Fastest check if row exists in PostgreSQL

Asked 19/9, 2011 at 13:22 Answered 20/8, 2019 at 2:3

300

I have a bunch of rows that I need to insert into table, but these inserts are always done in batches. So I want to check if a single row from the batch exists in the table because then I know they all were inserted.

So its not a primary key check, but shouldn't matter too much. I would like to only check single row so count(*) probably isn't good, so its something like exists I guess.

But since I'm fairly new to PostgreSQL I'd rather ask people who know.

My batch contains rows with following structure:

userid | rightid | remaining_count

So if table contains any rows with provided userid it means they all are present there.

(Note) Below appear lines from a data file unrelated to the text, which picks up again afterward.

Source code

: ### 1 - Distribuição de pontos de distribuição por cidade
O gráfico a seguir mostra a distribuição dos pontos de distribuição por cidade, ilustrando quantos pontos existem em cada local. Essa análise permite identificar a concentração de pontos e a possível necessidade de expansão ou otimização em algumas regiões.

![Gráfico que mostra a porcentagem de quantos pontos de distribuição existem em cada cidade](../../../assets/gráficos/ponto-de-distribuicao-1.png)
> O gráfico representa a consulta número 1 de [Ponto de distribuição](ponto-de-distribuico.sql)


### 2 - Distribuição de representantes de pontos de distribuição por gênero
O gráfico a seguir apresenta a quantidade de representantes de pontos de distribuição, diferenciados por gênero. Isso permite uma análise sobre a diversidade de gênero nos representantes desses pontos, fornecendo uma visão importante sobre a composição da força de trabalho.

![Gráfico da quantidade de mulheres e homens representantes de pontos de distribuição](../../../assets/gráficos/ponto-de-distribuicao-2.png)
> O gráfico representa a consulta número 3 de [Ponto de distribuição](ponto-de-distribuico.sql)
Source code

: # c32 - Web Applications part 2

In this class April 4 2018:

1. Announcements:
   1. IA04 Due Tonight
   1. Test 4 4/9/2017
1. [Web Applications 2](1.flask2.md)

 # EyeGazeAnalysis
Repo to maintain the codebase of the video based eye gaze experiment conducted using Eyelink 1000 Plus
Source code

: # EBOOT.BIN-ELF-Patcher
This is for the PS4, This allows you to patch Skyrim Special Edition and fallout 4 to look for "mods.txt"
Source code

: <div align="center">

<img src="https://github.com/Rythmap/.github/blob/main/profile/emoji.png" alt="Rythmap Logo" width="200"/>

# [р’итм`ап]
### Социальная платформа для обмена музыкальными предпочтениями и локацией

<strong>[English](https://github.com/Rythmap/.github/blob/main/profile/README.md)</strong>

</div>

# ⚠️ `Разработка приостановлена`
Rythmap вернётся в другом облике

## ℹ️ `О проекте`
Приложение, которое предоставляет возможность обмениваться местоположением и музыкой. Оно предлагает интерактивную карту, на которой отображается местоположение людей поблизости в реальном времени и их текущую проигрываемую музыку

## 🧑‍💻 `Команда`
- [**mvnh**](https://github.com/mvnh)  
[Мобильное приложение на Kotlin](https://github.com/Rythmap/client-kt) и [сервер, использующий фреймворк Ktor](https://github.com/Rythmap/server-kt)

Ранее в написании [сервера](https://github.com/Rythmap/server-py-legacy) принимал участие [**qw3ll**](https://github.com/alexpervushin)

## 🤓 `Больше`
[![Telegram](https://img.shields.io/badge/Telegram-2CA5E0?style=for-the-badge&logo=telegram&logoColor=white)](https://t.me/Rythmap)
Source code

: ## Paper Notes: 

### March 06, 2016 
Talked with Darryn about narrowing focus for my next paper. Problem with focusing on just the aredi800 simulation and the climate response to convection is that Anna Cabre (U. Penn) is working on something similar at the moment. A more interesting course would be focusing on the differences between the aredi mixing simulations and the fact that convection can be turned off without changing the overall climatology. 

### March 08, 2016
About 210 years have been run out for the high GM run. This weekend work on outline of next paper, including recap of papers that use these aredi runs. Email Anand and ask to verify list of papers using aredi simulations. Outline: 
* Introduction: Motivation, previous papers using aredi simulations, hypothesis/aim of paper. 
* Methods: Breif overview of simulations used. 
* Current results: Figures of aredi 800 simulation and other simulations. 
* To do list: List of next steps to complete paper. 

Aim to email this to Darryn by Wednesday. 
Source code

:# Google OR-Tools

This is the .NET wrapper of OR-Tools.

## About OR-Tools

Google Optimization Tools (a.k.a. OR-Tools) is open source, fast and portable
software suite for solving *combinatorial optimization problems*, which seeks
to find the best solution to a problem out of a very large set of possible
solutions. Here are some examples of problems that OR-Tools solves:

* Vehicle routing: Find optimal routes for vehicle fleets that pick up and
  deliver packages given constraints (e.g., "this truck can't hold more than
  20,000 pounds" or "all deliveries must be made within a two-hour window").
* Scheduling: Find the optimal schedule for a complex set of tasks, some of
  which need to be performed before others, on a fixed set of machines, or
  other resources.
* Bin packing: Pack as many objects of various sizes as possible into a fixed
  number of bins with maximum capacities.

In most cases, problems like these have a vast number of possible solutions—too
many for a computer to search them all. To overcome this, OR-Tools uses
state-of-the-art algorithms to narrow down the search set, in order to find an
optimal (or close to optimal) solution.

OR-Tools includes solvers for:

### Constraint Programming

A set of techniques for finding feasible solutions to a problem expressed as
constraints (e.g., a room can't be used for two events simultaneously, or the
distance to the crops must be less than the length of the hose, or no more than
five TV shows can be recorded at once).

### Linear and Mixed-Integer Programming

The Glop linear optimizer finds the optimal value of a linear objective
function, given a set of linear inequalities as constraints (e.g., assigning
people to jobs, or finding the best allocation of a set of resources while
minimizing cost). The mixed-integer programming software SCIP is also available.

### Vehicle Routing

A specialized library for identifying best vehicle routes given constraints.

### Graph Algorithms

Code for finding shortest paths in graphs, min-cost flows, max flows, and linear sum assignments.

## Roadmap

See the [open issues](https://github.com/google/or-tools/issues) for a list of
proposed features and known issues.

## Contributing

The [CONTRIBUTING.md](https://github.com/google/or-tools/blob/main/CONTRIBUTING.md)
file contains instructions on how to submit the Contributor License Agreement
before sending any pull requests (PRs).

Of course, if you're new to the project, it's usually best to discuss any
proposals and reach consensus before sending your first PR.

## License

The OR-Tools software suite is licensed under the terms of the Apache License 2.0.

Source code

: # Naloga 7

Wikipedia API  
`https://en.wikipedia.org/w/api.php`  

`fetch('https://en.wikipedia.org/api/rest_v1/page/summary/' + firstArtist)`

Regular answered 19/9, 2011 at 13:22 Comment(8)

You want to see if the table has ANY rows, or any rows from your batch? – Pounce 19/9, 2011 at 13:24

any rows from my batch yes. they all share same field ill edit a little. – Regular 19/9, 2011 at 13:25

Please clarify your question. You want to add a batch of records, all or nothing? Is there something special about count ? (BTW a reserved word, impractical as a column name) – Atabrine 19/9, 2011 at 14:8

okay, I was trying to simplify actual situation a little but we are getting closer and closer to real implementation. Once those rows are inserted (theres another field for_date) I begin decrementing rights for specified user as they use specific rights, once rights become 0 they cannot perform those actions anymore for that date. thats the real story – Regular 19/9, 2011 at 14:11

Just show (the relevant part of) the table definitions, and tell what you intend to do. – Atabrine 19/9, 2011 at 14:15

[userid, rightid, for_date, remainingCount] thats the real table. I intend to insert into this table when user attempts to use any right. I could have created a speciall process that is responsible for inserting rows daily but currently I am checking whether another approach will suit me performance wise. – Regular 19/9, 2011 at 14:20

remainingCount with a capital "C"? I'd advice to stick to lower case (remaining_count), or you'll always have to quote this identifier: "remainingCount". Also there is no such thing as "postgre". It's "PostgreSQL" or "postgres". And lastly, it's still unclear whether all rows to be inserted at a time share the same userid. – Basel 19/9, 2011 at 19:41

oh well. I copy pasted that from parameter list in C# code don't worry Erwin. I thought it should be clear, but to specify that more, batch contains rows which do share userid, thats why, checking that single row with specified userid makes sense first of all.. – Regular 19/9, 2011 at 19:56

582

Use the EXISTS keyword for TRUE / FALSE return:

SELECT EXISTS(SELECT 1 FROM contact WHERE id=12)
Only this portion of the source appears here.